Texte intégral
Vu la procédure suivante :
Par une requête et des pièces, enregistrées les 21 septembre et 23 novembre 2025, M. B... A..., représenté par Me Blanchot Giovannoni, demande au tribunal :
1°) de lui allouer le bénéfice de l’aide juridictionnelle provisoire ;
2°) d’annuler, à titre principal, l’arrêté du 24 juillet 2025 par lequel le préfet du Finistère a refusé de lui délivrer un titre de séjour, l’a obligé à quitter le territoire français dans un délai de trente jours, a fixé le pays de destination et a prononcé à son encontre une interdiction de retour sur le territoire français d’une durée d’un an ou, à titre subsidiaire, la décision portant obligation de quitter le territoire français, ou à titre infiniment subsidiaire, la décision portant interdiction de retour sur le territoire français ;
3°) d’enjoindre au préfet du Finistère à titre principal de lui délivrer une carte de séjour temporaire portant la mention « vie privée et familiale » ou à défaut « travailleur temporaire », dans un délai d’un mois à compter de la notification du jugement à intervenir et dans cette attente de lui délivrer, une autorisation provisoire de séjour l’autorisant à travailler dans le délai d’une semaine à compter du jugement à intervenir ; à titre subsidiaire de réexaminer sa situation et de lui délivrer, dans l’attente, une autorisation provisoire de séjour l’autorisant à travailler dans le délai d’une semaine à compter du jugement à intervenir ;
4°) d’enjoindre à l’État de procéder à l’effacement de son signalement dans le système d’informations Schengen ;
5°) de mettre à la charge de l’État la somme de 1500 euros hors taxes à verser à son conseil au titre de l’article L. 761-1 du code de justice administrative et de l’article 37 de la loi du 10 juillet 1991.
Il soutient que :
- la décision portant refus de séjour est insuffisamment motivée ;
- elle est entachée d’un défaut d’examen sérieux ;
- elle est entachée d’une erreur manifeste d’appréciation au regard des conséquences sur sa situation personnelle ;
- la décision portant obligation de quitter le territoire français est illégale en conséquence de l’illégalité de la décision portant refus de séjour ;
- elle est insuffisamment motivée ;
- elle est entachée d’un défaut d’examen sérieux ;
- elle méconnaît l’article 8 de la convention européenne de sauvegarde des droits de l'homme et des libertés fondamentales ;
- elle est entachée d’une erreur manifeste d’appréciation au regard des conséquences sur sa situation personnelle ;
- la décision portant interdiction de retour sur le territoire français est illégale en conséquence de l’illégalité de la décision portant obligation de quitter le territoire français ;
- elle est insuffisamment motivée ;
- elle est entachée d’un défaut d’examen sérieux ;
- elle méconnaît l’article L. 612-8 du code de l'entrée et du séjour des étrangers et du droit d'asile ;
- elle méconnaît l’article 8 de la convention européenne de sauvegarde des droits de l'homme et des libertés fondamentales ;
- elle est entachée d’une erreur manifeste d’appréciation au regard des conséquences sur sa situation personnelle.

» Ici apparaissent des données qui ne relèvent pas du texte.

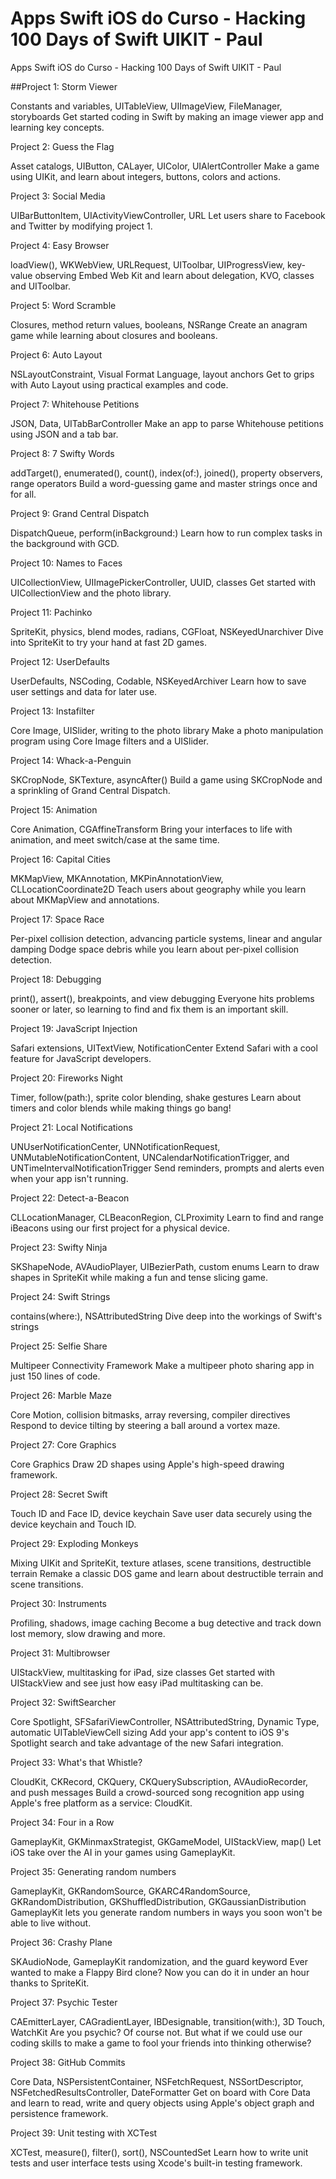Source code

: # Apps Swift iOS do Curso - Hacking 100 Days of Swift UIKIT - Paul

Apps Swift iOS do Curso - Hacking 100 Days of Swift UIKIT - Paul


##Project 1: Storm Viewer

Constants and variables, UITableView, UIImageView, FileManager, storyboards
Get started coding in Swift by making an image viewer app and learning key concepts.



Project 2: Guess the Flag

Asset catalogs, UIButton, CALayer, UIColor, UIAlertController
Make a game using UIKit, and learn about integers, buttons, colors and actions.



Project 3: Social Media

UIBarButtonItem, UIActivityViewController, URL
Let users share to Facebook and Twitter by modifying project 1.



Project 4: Easy Browser

loadView(), WKWebView, URLRequest, UIToolbar, UIProgressView, key-value observing
Embed Web Kit and learn about delegation, KVO, classes and UIToolbar.



Project 5: Word Scramble

Closures, method return values, booleans, NSRange
Create an anagram game while learning about closures and booleans.



Project 6: Auto Layout

NSLayoutConstraint, Visual Format Language, layout anchors
Get to grips with Auto Layout using practical examples and code.



Project 7: Whitehouse Petitions

JSON, Data, UITabBarController
Make an app to parse Whitehouse petitions using JSON and a tab bar.



Project 8: 7 Swifty Words

addTarget(), enumerated(), count(), index(of:), joined(), property observers, range operators
Build a word-guessing game and master strings once and for all.



Project 9: Grand Central Dispatch

DispatchQueue, perform(inBackground:)
Learn how to run complex tasks in the background with GCD.



Project 10: Names to Faces

UICollectionView, UIImagePickerController, UUID, classes
Get started with UICollectionView and the photo library.



Project 11: Pachinko

SpriteKit, physics, blend modes, radians, CGFloat, NSKeyedUnarchiver
Dive into SpriteKit to try your hand at fast 2D games.



Project 12: UserDefaults

UserDefaults, NSCoding, Codable, NSKeyedArchiver
Learn how to save user settings and data for later use.



Project 13: Instafilter

Core Image, UISlider, writing to the photo library
Make a photo manipulation program using Core Image filters and a UISlider.



Project 14: Whack-a-Penguin

SKCropNode, SKTexture, asyncAfter()
Build a game using SKCropNode and a sprinkling of Grand Central Dispatch.



Project 15: Animation

Core Animation, CGAffineTransform
Bring your interfaces to life with animation, and meet switch/case at the same time.



Project 16: Capital Cities

MKMapView, MKAnnotation, MKPinAnnotationView, CLLocationCoordinate2D
Teach users about geography while you learn about MKMapView and annotations.



Project 17: Space Race

Per-pixel collision detection, advancing particle systems, linear and angular damping
Dodge space debris while you learn about per-pixel collision detection.



Project 18: Debugging

print(), assert(), breakpoints, and view debugging
Everyone hits problems sooner or later, so learning to find and fix them is an important skill.



Project 19: JavaScript Injection

Safari extensions, UITextView, NotificationCenter
Extend Safari with a cool feature for JavaScript developers.



Project 20: Fireworks Night

Timer, follow(path:), sprite color blending, shake gestures
Learn about timers and color blends while making things go bang!



Project 21: Local Notifications

UNUserNotificationCenter, UNNotificationRequest, UNMutableNotificationContent, UNCalendarNotificationTrigger, and UNTimeIntervalNotificationTrigger
Send reminders, prompts and alerts even when your app isn't running.



Project 22: Detect-a-Beacon

CLLocationManager, CLBeaconRegion, CLProximity
Learn to find and range iBeacons using our first project for a physical device.



Project 23: Swifty Ninja

SKShapeNode, AVAudioPlayer, UIBezierPath, custom enums
Learn to draw shapes in SpriteKit while making a fun and tense slicing game.



Project 24: Swift Strings

contains(where:), NSAttributedString
Dive deep into the workings of Swift's strings



Project 25: Selfie Share

Multipeer Connectivity Framework
Make a multipeer photo sharing app in just 150 lines of code.



Project 26: Marble Maze

Core Motion, collision bitmasks, array reversing, compiler directives
Respond to device tilting by steering a ball around a vortex maze.



Project 27: Core Graphics

Core Graphics
Draw 2D shapes using Apple's high-speed drawing framework.



Project 28: Secret Swift

Touch ID and Face ID, device keychain
Save user data securely using the device keychain and Touch ID.



Project 29: Exploding Monkeys

Mixing UIKit and SpriteKit, texture atlases, scene transitions, destructible terrain
Remake a classic DOS game and learn about destructible terrain and scene transitions.



Project 30: Instruments

Profiling, shadows, image caching
Become a bug detective and track down lost memory, slow drawing and more.



Project 31: Multibrowser

UIStackView, multitasking for iPad, size classes
Get started with UIStackView and see just how easy iPad multitasking can be.



Project 32: SwiftSearcher

Core Spotlight, SFSafariViewController, NSAttributedString, Dynamic Type, automatic UITableViewCell sizing
Add your app's content to iOS 9's Spotlight search and take advantage of the new Safari integration.



Project 33: What's that Whistle?

CloudKit, CKRecord, CKQuery, CKQuerySubscription, AVAudioRecorder, and push messages
Build a crowd-sourced song recognition app using Apple's free platform as a service: CloudKit.



Project 34: Four in a Row

GameplayKit, GKMinmaxStrategist, GKGameModel, UIStackView, map()
Let iOS take over the AI in your games using GameplayKit.



Project 35: Generating random numbers

GameplayKit, GKRandomSource, GKARC4RandomSource, GKRandomDistribution, GKShuffledDistribution, GKGaussianDistribution
GameplayKit lets you generate random numbers in ways you soon won't be able to live without.



Project 36: Crashy Plane

SKAudioNode, GameplayKit randomization, and the guard keyword
Ever wanted to make a Flappy Bird clone? Now you can do it in under an hour thanks to SpriteKit.



Project 37: Psychic Tester

CAEmitterLayer, CAGradientLayer, IBDesignable, transition(with:), 3D Touch, WatchKit
Are you psychic? Of course not. But what if we could use our coding skills to make a game to fool your friends into thinking otherwise?



Project 38: GitHub Commits

Core Data, NSPersistentContainer, NSFetchRequest, NSSortDescriptor, NSFetchedResultsController, DateFormatter
Get on board with Core Data and learn to read, write and query objects using Apple's object graph and persistence framework.



Project 39: Unit testing with XCTest

XCTest, measure(), filter(), sort(), NSCountedSet
Learn how to write unit tests and user interface tests using Xcode's built-in testing framework.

Par deux mémoires en défense, enregistrés les 12 et 25 novembre 2025, ce dernier mémoire n’ayant pas été communiqué, le préfet du Finistère conclut au rejet de la requête.
Il fait valoir que les moyens soulevés par le requérant ne sont pas fondés.
Vu les autres pièces du dossier.
Vu :
- le code de l’action sociale et des familles ;
- le code de l'entrée et du séjour des étrangers et du droit d'asile ;
- la loi n° 91-647 du 10 juillet 1991 ;
- le décret n° 2010-569 du 28 mai 2010 ;
- le code de justice administrative.
Le président de la formation de jugement a dispensé le rapporteur public, sur sa proposition, de prononcer des conclusions à l’audience.
Les parties ont été régulièrement averties du jour de l'audience.
Ont été entendus au cours de l’audience publique :
- le rapport de M. Blanchard,
- et les observations de Me Blanchot, représentant M. A....
Considérant ce qui suit :
M. B... A..., ressortissant algérien né le 5 mai 2001, est entré irrégulièrement en France le 15 août 2021. Le 20 mars 2025, il a sollicité la délivrance d’un certificat de résidence algérien portant la mention « vie privée et familiale », « salarié » ou « travailleur temporaire ». Par arrêté du 24 juillet 2025, le préfet du Finistère a refusé de lui délivrer un titre de séjour, l’a obligé à quitter le territoire français dans un délai de trente jours, a fixé le pays de destination et a prononcé à son encontre une interdiction de retour sur le territoire français d’une durée d’un an. Le requérant en demande l’annulation.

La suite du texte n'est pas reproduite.